Nosferatu is one of those rare works from the early years of cinema that remains eminently watchable by the average viewer today; there is something about it, perhaps a sense of the dark despair hidden beneath even the brightest promise of happiness and prosperity, which allows it to strike a universal and timeless chord. There are so many haunting and indelible images here: the silhouetted horses fleeing from the marauding werewolf; the spectral coach speeding eerily in stop-motion as it bears Hutter to Orlok’s castle; the ghostly ship gliding inexorably through the night as it delivers the vampire across the waters; the angry mob destroying a scarecrow in its pursuit of Knock; and, of course, every moment of Orlok’s presence, from his first appearance as the sinister driver of the coach to his furtive and decidedly unromantic feeding upon his final victim.
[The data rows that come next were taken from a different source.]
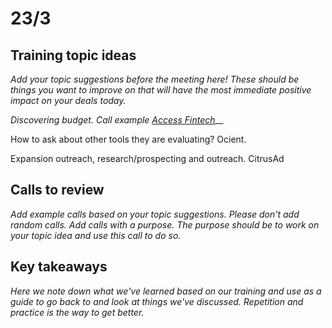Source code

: # 23/3

## Training topic ideas&#x20;

_Add your topic suggestions before the meeting here! These should be things you want to improve on that will have the most immediate positive impact on your deals today._

_Discovering budget. Call example_ [_Access Fintech_](https://app.trywingman.com/guest/sharedCall/b69cdd5a-80a7-4b91-9486-cbc6bd008429)__

How to ask about other tools they are evaluating? Ocient.

Expansion outreach, research/prospecting and outreach. CitrusAd

## Calls to review

_Add example calls based on your topic suggestions. Please don't add random calls. Add calls with a purpose. The purpose should be to work on your topic idea and use this call to do so._

## Key takeaways

_Here we note down what we've learned based on our training and use as a guide to go back to and look at things we've discussed. Repetition and practice is the way to get better._
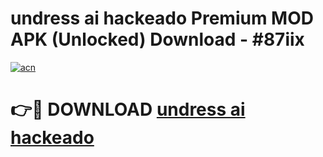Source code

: # undress ai hackeado Premium MOD APK (Unlocked) Download - #87iix

[![acn](https://github.com/user-attachments/assets/0f9c940e-d8b0-45ae-aac7-cd30a18b3e1c)](https://app.mediaupload.pro?title=undress_ai_hackeado&ref=22-F7)

# 👉🔴 DOWNLOAD [undress ai hackeado](https://app.mediaupload.pro?title=undress_ai_hackeado&ref=24-F7)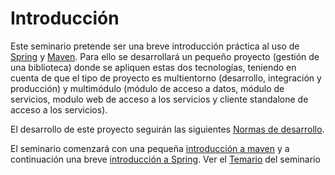 

# Introducción #

Este seminario pretende ser una breve introducción práctica al uso de [Spring](http://www.springsource.org) y [Maven](http://maven.apache.org). Para ello se desarrollará un pequeño proyecto (gestión de una biblioteca) donde se apliquen estas dos tecnologías, teniendo en cuenta de que el tipo de proyecto es multientorno (desarrollo, integración y producción) y multimódulo (módulo de acceso a datos, módulo de servicios, modulo web de acceso a los servicios y cliente standalone de acceso a los servicios).

El desarrollo de este proyecto seguirán las siguientes [Normas de desarrollo](http://reposbcn.hi.inet/maven/site/es.tid.cd.archetypes/standalone-archetype/developerGuide.html).

El seminario comenzará con una pequeña [introducción a maven](http://pimpam.googlecode.com/svn/trunk/standalone-archetype/src/site/resources/Introducci%c3%b3n%20a%20Maven%202.ppt) y a continuación una breve [introducción a Spring](Introduccion#Spring.md). Ver el [Temario](Introduccion.md) del seminario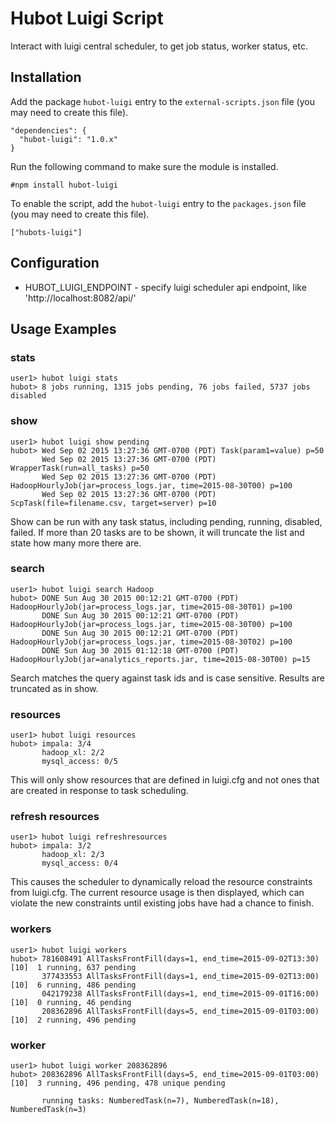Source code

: # Hubot Luigi Script

Interact with luigi central scheduler, to get job status, worker status, etc.


## Installation

Add the package `hubot-luigi` entry to the `external-scripts.json` file
(you may need to create this file).

    "dependencies": {
      "hubot-luigi": "1.0.x"
    }

Run the following command to make sure the module is installed.

    #npm install hubot-luigi

To enable the script, add the `hubot-luigi` entry to the `packages.json`
file (you may need to create this file).

    ["hubots-luigi"]


## Configuration
* HUBOT_LUIGI_ENDPOINT - specify luigi scheduler api endpoint, like 'http://localhost:8082/api/'

## Usage Examples
### stats
    user1> hubot luigi stats
    hubot> 8 jobs running, 1315 jobs pending, 76 jobs failed, 5737 jobs disabled


### show
    user1> hubot luigi show pending
    hubot> Wed Sep 02 2015 13:27:36 GMT-0700 (PDT) Task(param1=value) p=50
           Wed Sep 02 2015 13:27:36 GMT-0700 (PDT) WrapperTask(run=all_tasks) p=50
           Wed Sep 02 2015 13:27:36 GMT-0700 (PDT) HadoopHourlyJob(jar=process_logs.jar, time=2015-08-30T00) p=100
           Wed Sep 02 2015 13:27:36 GMT-0700 (PDT) ScpTask(file=filename.csv, target=server) p=10

Show can be run with any task status, including pending, running, disabled, failed. If more than 20
tasks are to be shown, it will truncate the list and state how many more there are.


### search
    user1> hubot luigi search Hadoop
    hubot> DONE Sun Aug 30 2015 00:12:21 GMT-0700 (PDT) HadoopHourlyJob(jar=process_logs.jar, time=2015-08-30T01) p=100
           DONE Sun Aug 30 2015 00:12:21 GMT-0700 (PDT) HadoopHourlyJob(jar=process_logs.jar, time=2015-08-30T00) p=100
           DONE Sun Aug 30 2015 00:12:21 GMT-0700 (PDT) HadoopHourlyJob(jar=process_logs.jar, time=2015-08-30T02) p=100
           DONE Sun Aug 30 2015 01:12:18 GMT-0700 (PDT) HadoopHourlyJob(jar=analytics_reports.jar, time=2015-08-30T00) p=15

Search matches the query against task ids and is case sensitive. Results are truncated as in show.


### resources
    user1> hubot luigi resources
    hubot> impala: 3/4
           hadoop_xl: 2/2
           mysql_access: 0/5

This will only show resources that are defined in luigi.cfg and not ones that are created in response
to task scheduling.


### refresh resources
    user1> hubot luigi refreshresources
    hubot> impala: 3/2
           hadoop_xl: 2/3
           mysql_access: 0/4

This causes the scheduler to dynamically reload the resource constraints from luigi.cfg. The current
resource usage is then displayed, which can violate the new constraints until existing jobs have had
a chance to finish.


### workers
    user1> hubot luigi workers
    hubot> 781608491 AllTasksFrontFill(days=1, end_time=2015-09-02T13:30) [10]  1 running, 637 pending
           377433553 AllTasksFrontFill(days=1, end_time=2015-09-02T13:00) [10]  6 running, 486 pending
           042179238 AllTasksFrontFill(days=1, end_time=2015-09-01T16:00) [10]  0 running, 46 pending
           208362896 AllTasksFrontFill(days=5, end_time=2015-09-01T03:00) [10]  2 running, 496 pending

### worker
    user1> hubot luigi worker 208362896
    hubot> 208362896 AllTasksFrontFill(days=5, end_time=2015-09-01T03:00) [10]  3 running, 496 pending, 478 unique pending

           running tasks: NumberedTask(n=7), NumberedTask(n=18), NumberedTask(n=3)
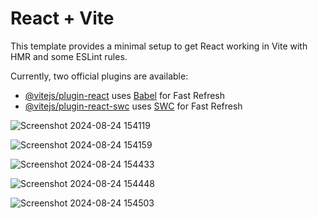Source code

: # React + Vite

This template provides a minimal setup to get React working in Vite with HMR and some ESLint rules.

Currently, two official plugins are available:

- [@vitejs/plugin-react](https://github.com/vitejs/vite-plugin-react/blob/main/packages/plugin-react/README.md) uses [Babel](https://babeljs.io/) for Fast Refresh
- [@vitejs/plugin-react-swc](https://github.com/vitejs/vite-plugin-react-swc) uses [SWC](https://swc.rs/) for Fast Refresh


![Screenshot 2024-08-24 154119](https://github.com/user-attachments/assets/710efdf6-fa67-414a-a565-2a171895927e)



![Screenshot 2024-08-24 154159](https://github.com/user-attachments/assets/58360a70-2ef5-4772-a451-2cbe18a8f7bd)

![Screenshot 2024-08-24 154433](https://github.com/user-attachments/assets/eb9d2d52-d201-4cbf-a9e3-93593234de67)

![Screenshot 2024-08-24 154448](https://github.com/user-attachments/assets/4e0d4dbb-b441-4573-ae13-06deee26d339)


![Screenshot 2024-08-24 154503](https://github.com/user-attachments/assets/b9dce8cf-7f86-433f-a061-eea16810554b)


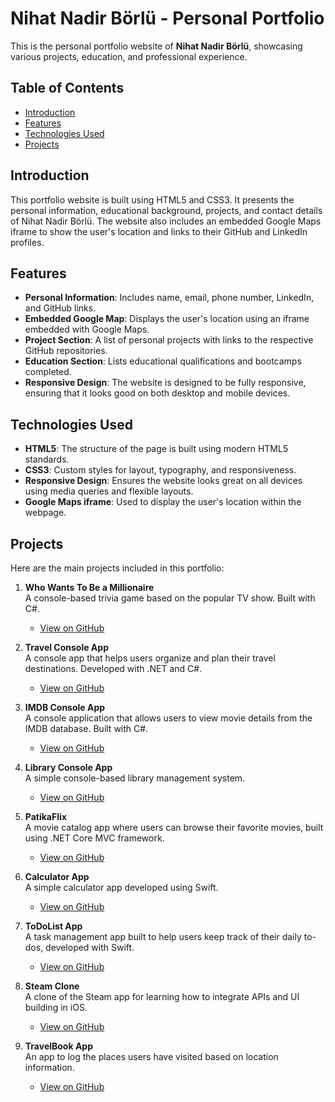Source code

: # Nihat Nadir Börlü - Personal Portfolio

This is the personal portfolio website of **Nihat Nadir Börlü**, showcasing various projects, education, and professional experience.

## Table of Contents

- [Introduction](#introduction)
- [Features](#features)
- [Technologies Used](#technologies-used)
- [Projects](#projects)


## Introduction

This portfolio website is built using HTML5 and CSS3. It presents the personal information, educational background, projects, and contact details of Nihat Nadir Börlü. The website also includes an embedded Google Maps iframe to show the user's location and links to their GitHub and LinkedIn profiles.

## Features

- **Personal Information**: Includes name, email, phone number, LinkedIn, and GitHub links.
- **Embedded Google Map**: Displays the user's location using an iframe embedded with Google Maps.
- **Project Section**: A list of personal projects with links to the respective GitHub repositories.
- **Education Section**: Lists educational qualifications and bootcamps completed.
- **Responsive Design**: The website is designed to be fully responsive, ensuring that it looks good on both desktop and mobile devices.

## Technologies Used

- **HTML5**: The structure of the page is built using modern HTML5 standards.
- **CSS3**: Custom styles for layout, typography, and responsiveness.
- **Responsive Design**: Ensures the website looks great on all devices using media queries and flexible layouts.
- **Google Maps iframe**: Used to display the user's location within the webpage.

## Projects

Here are the main projects included in this portfolio:

1. **Who Wants To Be a Millionaire**  
   A console-based trivia game based on the popular TV show. Built with C#.
   - [View on GitHub](https://github.com/NihatNadir/KimMilyonerOlmakIster)

2. **Travel Console App**  
   A console app that helps users organize and plan their travel destinations. Developed with .NET and C#.
   - [View on GitHub](https://github.com/NihatNadir/PratikYolArkadasiTatilUygulamasi)

3. **IMDB Console App**  
   A console application that allows users to view movie details from the IMDB database. Built with C#.
   - [View on GitHub](https://github.com/NihatNadir/IMDBList)

4. **Library Console App**  
   A simple console-based library management system.
   - [View on GitHub](https://github.com/NihatNadir/PatikaLibrary)

5. **PatikaFlix**  
   A movie catalog app where users can browse their favorite movies, built using .NET Core MVC framework.
   - [View on GitHub](https://github.com/NihatNadir/Patikaflix_Practice)

6. **Calculator App**  
   A simple calculator app developed using Swift.
   - [View on GitHub](https://github.com/NihatNadir/FundamentalsProjectCalculator)

7. **ToDoList App**  
   A task management app built to help users keep track of their daily to-dos, developed with Swift.
   - [View on GitHub](https://github.com/NihatNadir/ToDoList)

8. **Steam Clone**  
   A clone of the Steam app for learning how to integrate APIs and UI building in iOS.
   - [View on GitHub](https://github.com/NihatNadir/SteamApp)

9. **TravelBook App**  
   An app to log the places users have visited based on location information.
   - [View on GitHub](https://github.com/NihatNadir/TravelBookApp)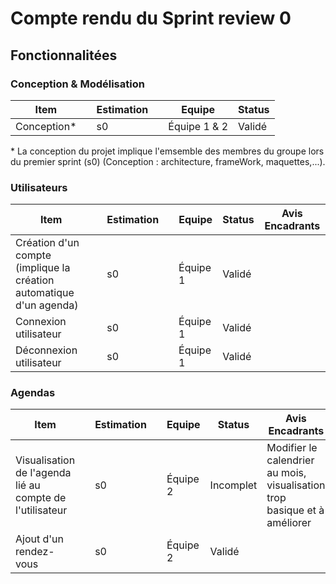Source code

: # Compte rendu du Sprint review 0

## Fonctionnalitées

### Conception & Modélisation
| Item                  |  | Estimation | | Equipe | Status |
|------------------------|--|-------------|----|--|-|
| Conception*             | | s0         | | Équipe 1 & 2 | Validé |
\* La conception du projet implique l'emsemble des membres du groupe lors du premier sprint (s0) (Conception : architecture, frameWork, maquettes,...).

### Utilisateurs
| Item                  |  | Estimation |  | Equipe | Status | Avis Encadrants |
|------------------------|--|-----------------|--|-|-|-|
| Création d'un compte (implique la création automatique d'un agenda)      | | s0 | | Équipe 1 | Validé | |
| Connexion utilisateur   | | s0 | | Équipe 1 | Validé | |
| Déconnexion utilisateur | | s0 | | Équipe 1 | Validé | |

### Agendas
| Item                               |  | Estimation | | Equipe | Status | Avis Encadrants |
|------------------------------------|---|----|--------------|--|-|-|
| Visualisation de l'agenda lié au compte de l'utilisateur   |  | s0 | | Équipe 2 | Incomplet | Modifier le calendrier au mois, visualisation trop basique et à améliorer |
| Ajout d'un rendez-vous                |  | s0 | | Équipe 2 | Validé | | 

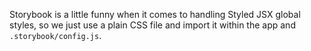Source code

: Storybook is a little funny when it comes to handling Styled JSX global styles, so we just use a plain CSS file and import it within the app and `.storybook/config.js`.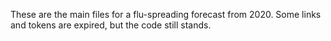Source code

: These are the main files for a flu-spreading forecast from 2020. Some links and tokens are expired, but the code still stands.
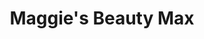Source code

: ---
title: "Maggie's Beauty Max"
url: /milpitas/maggies-beauty-max-south-main-street/
shop: Kosmetik
---
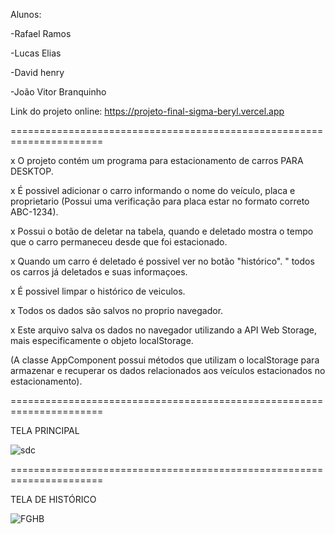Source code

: Alunos:

-Rafael Ramos 

-Lucas Elias

-David henry

-João Vitor Branquinho 

Link do projeto online:
https://projeto-final-sigma-beryl.vercel.app

======================================================================

x O projeto contém um programa para estacionamento de carros PARA DESKTOP.

x É possivel adicionar o carro informando o nome do veículo, placa e proprietario (Possui uma verificação para placa estar no formato correto ABC-1234).

x Possui o botão de deletar na tabela, quando e deletado mostra o tempo que o carro permaneceu desde que foi estacionado.

x Quando um carro é deletado é possivel ver no botão "histórico".
" todos os carros já deletados e suas informaçoes.

x É possivel limpar o histórico de veiculos.

x Todos os dados são salvos no proprio navegador.

x Este arquivo salva os dados no navegador utilizando a API Web Storage, mais especificamente o objeto localStorage.

(A classe AppComponent possui métodos que utilizam o localStorage para armazenar e recuperar os dados relacionados aos veículos estacionados no estacionamento).

======================================================================

TELA PRINCIPAL

![sdc](https://github.com/UniRVFasoft/EstacionaCar-Projeto-Final-/assets/106891602/f7842cf0-4ee3-43a6-994f-395a25074c0a)

======================================================================

TELA DE HISTÓRICO

![FGHB](https://github.com/UniRVFasoft/EstacionaCar-Projeto-Final-/assets/106891602/1f59ff68-b693-4884-b2d2-98f24b031a8d)



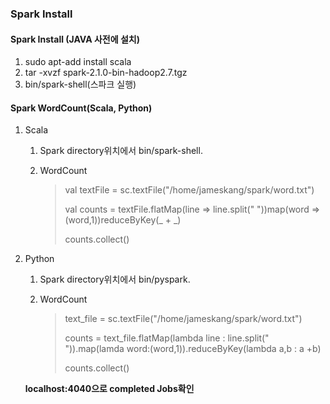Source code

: ### Spark Install



#### Spark Install (JAVA 사전에 설치)

1. sudo apt-add install scala
2. tar -xvzf spark-2.1.0-bin-hadoop2.7.tgz
3. bin/spark-shell(스파크 실행)

#### Spark WordCount(Scala, Python)

1. Scala

   1. Spark directory위치에서 bin/spark-shell.

   2. WordCount 

      > val textFile = sc.textFile("/home/jameskang/spark/word.txt")
      >
      > val counts = textFile.flatMap(line => line.split(" "))map(word =>(word,1))reduceByKey(_ + _)
      >
      > counts.collect()

2. Python

   1. Spark directory위치에서 bin/pyspark.

   2. WordCount

      > text_file = sc.textFile("/home/jameskang/spark/word.txt")
      >
      > counts  = text_file.flatMap(lambda line : line.split(" ")).map(lamda word:(word,1)).reduceByKey(lambda a,b : a +b)
      >
      > counts.collect()

   **localhost:4040으로 completed Jobs확인** 

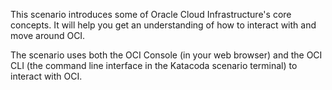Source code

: This scenario introduces some of Oracle Cloud Infrastructure's core concepts. It will help you get an understanding of how to interact with and move around OCI.

The scenario uses both the OCI Console (in your web browser) and the OCI CLI (the command line interface in the Katacoda scenario terminal) to interact with OCI.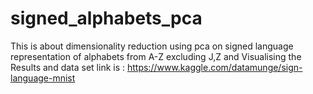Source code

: # signed_alphabets_pca
This is about dimensionality reduction using pca on  signed language representation of alphabets from A-Z excluding J,Z and Visualising the Results and data set link is : https://www.kaggle.com/datamunge/sign-language-mnist
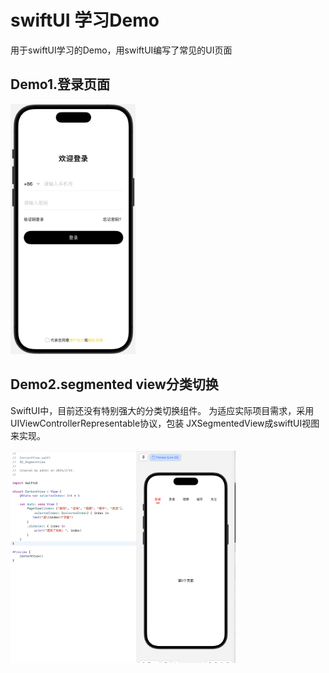 # swiftUI 学习Demo
用于swiftUI学习的Demo，用swiftUI编写了常见的UI页面
## Demo1.登录页面
<img src="01_Login/Login.png" alt="登录" width="200" height="400">

## Demo2.segmented view分类切换
SwiftUI中，目前还没有特别强大的分类切换组件。 为适应实际项目需求，采用UIViewControllerRepresentable协议，包装 JXSegmentedView成swiftUI视图来实现。

<img src="02_SegmentView/segment.png" alt="分类切换" width="360" height="340">
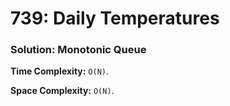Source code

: # 739: Daily Temperatures

### Solution: Monotonic Queue
**Time Complexity:** `O(N)`.

**Space Complexity:** `O(N)`.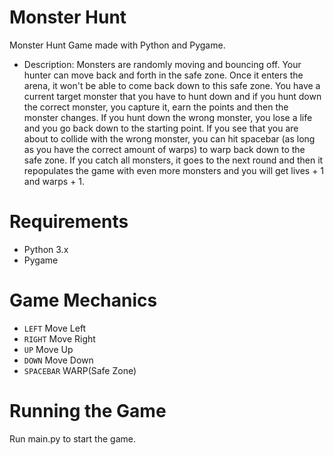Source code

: # Monster Hunt 
Monster Hunt Game made with Python and Pygame. 

- Description: Monsters are randomly moving and bouncing off. Your hunter can move back and forth in the safe zone.
Once it enters the arena, it won't be able to come back down to this safe zone. You have a current target monster that you have to hunt down and if you hunt down the correct monster, you capture it, earn the points and then the monster changes. If you hunt down the wrong monster, you lose a life and you go back down to the starting point.
If you see that you are about to collide with the wrong monster, you can hit spacebar (as long as you have the correct amount of warps) to warp back down to the safe zone. If you catch all monsters, it goes to the next round and then it repopulates the game with even more monsters and you will get lives + 1 and warps + 1.

# Requirements
- Python 3.x
- Pygame

# Game Mechanics
- <code>LEFT</code> Move Left
- <code>RIGHT</code> Move Right
- <code>UP</code> Move Up
- <code>DOWN</code> Move Down
- <code>SPACEBAR</code> WARP(Safe Zone)

# Running the Game
Run main.py to start the game.



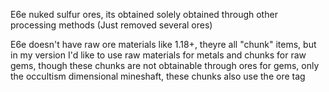 E6e nuked sulfur ores, its obtained solely obtained through other processing methods
(Just removed several ores)

E6e doesn't have raw ore materials like 1.18+, theyre all "chunk" items, but in my version I'd like to use raw materials for metals and chunks for raw gems, though these chunks are not obtainable through ores for gems, only the occultism dimensional mineshaft, these chunks also use the ore tag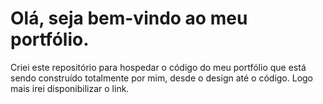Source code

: # Olá, seja bem-vindo ao meu portfólio.

 Criei este repositório para hospedar o código do meu portfólio que está sendo construído totalmente por mim, desde o design até o código.
 Logo mais irei disponibilizar o link.
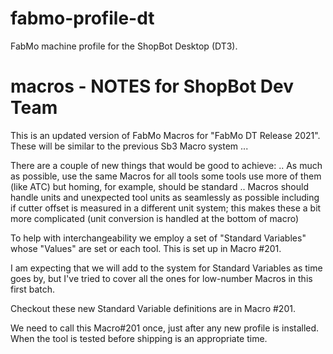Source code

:# fabmo-profile-dt
FabMo machine profile for the ShopBot Desktop (DT3).

# macros - NOTES for ShopBot Dev Team
This is an updated version of FabMo Macros for "FabMo DT Release 2021".
These will be similar to the previous Sb3 Macro system ... 

There are a couple of new things that would be good to achieve:
.. As much as possible, use the same Macros for all tools
    some tools use more of them (like ATC) but homing, for example, should be standard
.. Macros should handle units and unexpected tool units as seamlessly as possible
    including if cutter offset is measured in a different unit system; this makes these
    a bit more complicated (unit conversion is handled at the bottom of macro)

To help with interchangeability we employ a set of "Standard Variables" whose "Values" are
set or each tool. This is set up in Macro #201.

I am expecting that we will add to the system for Standard Variables as time goes by, but I've tried to cover all the ones for low-number Macros in this first batch.

Checkout these new Standard Variable definitions are in Macro #201.

We need to call this Macro#201 once, just after any new profile is installed. When the tool is tested
before shipping is an appropriate time.

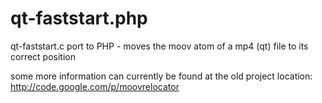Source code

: qt-faststart.php
================

qt-faststart.c port to PHP - moves the moov atom of a mp4 (qt) file to its correct position

some more information can currently be found at the old project location: http://code.google.com/p/moovrelocator

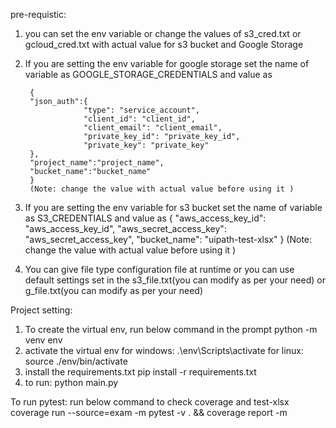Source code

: pre-requistic:
1. you can set the env variable or change the values of s3_cred.txt or gcloud_cred.txt with actual value for s3 bucket and Google Storage
2. If you are setting the env variable for google storage set the name of variable as GOOGLE_STORAGE_CREDENTIALS and value as 

		{
		"json_auth":{
					"type": "service_account",
					"client_id": "client_id",
					"client_email": "client_email",
					"private_key_id": "private_key_id",
					"private_key": "private_key"
		},
		"project_name":"project_name",
		"bucket_name":"bucket_name"
		}
		(Note: change the value with actual value before using it )

3. If you are setting the env variable for s3 bucket set the name of variable as S3_CREDENTIALS and value as 
		{
			"aws_access_key_id": "aws_access_key_id",
			"aws_secret_access_key": "aws_secret_access_key",
			"bucket_name": "uipath-test-xlsx"
		}
		(Note: change the value with actual value before using it )
4. You can give file type configuration file at runtime or you can use default settings set in the s3_file.txt(you can modify as per your need) or g_file.txt(you can modify as per your need)


Project setting:
1. To create the virtual env, run below command in the prompt
	python -m venv env
2. activate the virtual env
	for windows: .\env\Scripts\activate
	for linux: source ./env/bin/activate
3. install the requirements.txt
	pip install -r requirements.txt
4. to run:
	python main.py

To run pytest:
run below command to check coverage and test-xlsx
coverage run --source=exam -m pytest -v . && coverage report -m
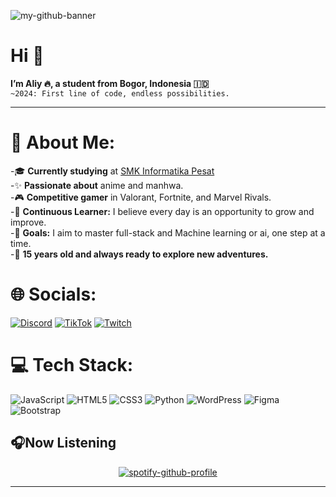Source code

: 


![my-github-banner](https://github.com/user-attachments/assets/d5fee08b-2532-4d05-9dcd-2f27fb70f1f3)

# Hi 👋  
**I’m Aliy 🔥, a student from Bogor, Indonesia 🇮🇩**  
`~2024: First line of code, endless possibilities.`

---

# 💫 About Me:  
-🎓 **Currently studying** at [SMK Informatika Pesat](https://smkinformatikapesat.sch.id)  
-✨ **Passionate about** anime and manhwa. <br>
-🎮 **Competitive gamer** in Valorant, Fortnite, and Marvel Rivals. <br>
-🌱 **Continuous Learner:** I believe every day is an opportunity to grow and improve.  
-🎯 **Goals:** I aim to master full-stack and Machine learning or ai, one step at a time.  
-🎉 **15 years old and always ready to explore new adventures.**

# 🌐 Socials:
[![Discord](https://img.shields.io/badge/Discord-%237289DA.svg?logo=discord&logoColor=white)](https://discord.gg/https://discordapp.com/users/690856519989985320) [![TikTok](https://img.shields.io/badge/TikTok-%23000000.svg?logo=TikTok&logoColor=white)](https://tiktok.com/@liyy356) [![Twitch](https://img.shields.io/badge/Twitch-%239146FF.svg?logo=Twitch&logoColor=white)](https://twitch.tv/liyy13) 



# 💻 Tech Stack:
![JavaScript](https://img.shields.io/badge/javascript-%23323330.svg?style=for-the-badge&logo=javascript&logoColor=%23F7DF1E) ![HTML5](https://img.shields.io/badge/html5-%23E34F26.svg?style=for-the-badge&logo=html5&logoColor=white) ![CSS3](https://img.shields.io/badge/css3-%231572B6.svg?style=for-the-badge&logo=css3&logoColor=white) ![Python](https://img.shields.io/badge/python-3670A0?style=for-the-badge&logo=python&logoColor=ffdd54) ![WordPress](https://img.shields.io/badge/WordPress-%23117AC9.svg?style=for-the-badge&logo=WordPress&logoColor=white) ![Figma](https://img.shields.io/badge/figma-%23F24E1E.svg?style=for-the-badge&logo=figma&logoColor=white) ![Bootstrap](https://img.shields.io/badge/bootstrap-%238511FA.svg?style=for-the-badge&logo=bootstrap&logoColor=white)

## 🎧Now Listening
<div align="center">
  
[![spotify-github-profile](https://spotify-github-profile.kittinanx.com/api/view?uid=31zbqjirbkysgk7zmxiuglrxbg6i&cover_image=true&theme=default&show_offline=false&background_color=212121&interchange=false&bar_color=ffffff)](https://github.com/kittinan/spotify-github-profile)

</div>



---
The stylized artistry of its presentation, far from making it inaccessible, seems to crystallize it and capture its essence in a form that is instantly familiar. It’s impossible to say, 90 years later, whether the imagery of Murnau’s movie has become integrated into our collective cultural consciousness or if it drew its inspiration from the dark imaginings that were already there; wither way, the effect is the same- Nosferatu is an experience that feels like it is coming from within us, not from without.